*What you are asked to do:*
The expected output is the full data, repeated exactly, without pictures.

=== Begin Enclosure ===

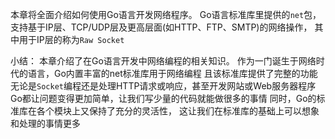 本章将全面介绍如何使用Go语言开发网络程序。
Go语言标准库里提供的`net`包，支持基于IP层、TCP/UDP层及更高层面(如HTTP、FTP、SMTP)的网络操作，
其中用于IP层的称为`Raw Socket`

小结：
本章介绍了在Go语言开发中网络编程的相关知识。
作为一门诞生于网络时代的语言，Go内置丰富的net标准库用于网络编程
且该标准库提供了完整的功能
无论是`Socket`编程还是处理HTTP请求或响应，甚至开发网站或Web服务器程序
Go都让问题变得更加简单，让我们写少量的代码就能做很多的事情
同时，Go的标准库在各个模块上又保持了充分的灵活性，
这让我们在标准库的基础上可以想象和处理的事情更多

=== End Enclosure ===

*Written reply:*
 本章将全面介绍如何使用Go语言开发网络程序。
Go语言标准库里提供的`net`包，支持基于IP层、TCP/UDP层及更高层面(如HTTP、FTP、SMTP)的网络操作，
其中用于IP层的称为`Raw Socket`

小结：
本章介绍了在Go语言开发中网络编程的相关知识。
作为一门诞生于网络时代的语言，Go内置丰富的net标准库用于网络编程
且该标准库提供了完整的功能
无论是`Socket`编程还是处理HTTP请求或响应，甚至开发网站或Web服务器程序
Go都让问题变得更加简单，让我们写少量的代码就能做很多的事情
同时，Go的标准库在各个模块上又保持了充分的灵活性，
这让我们在标准库的基础上可以想象和处理的事情更多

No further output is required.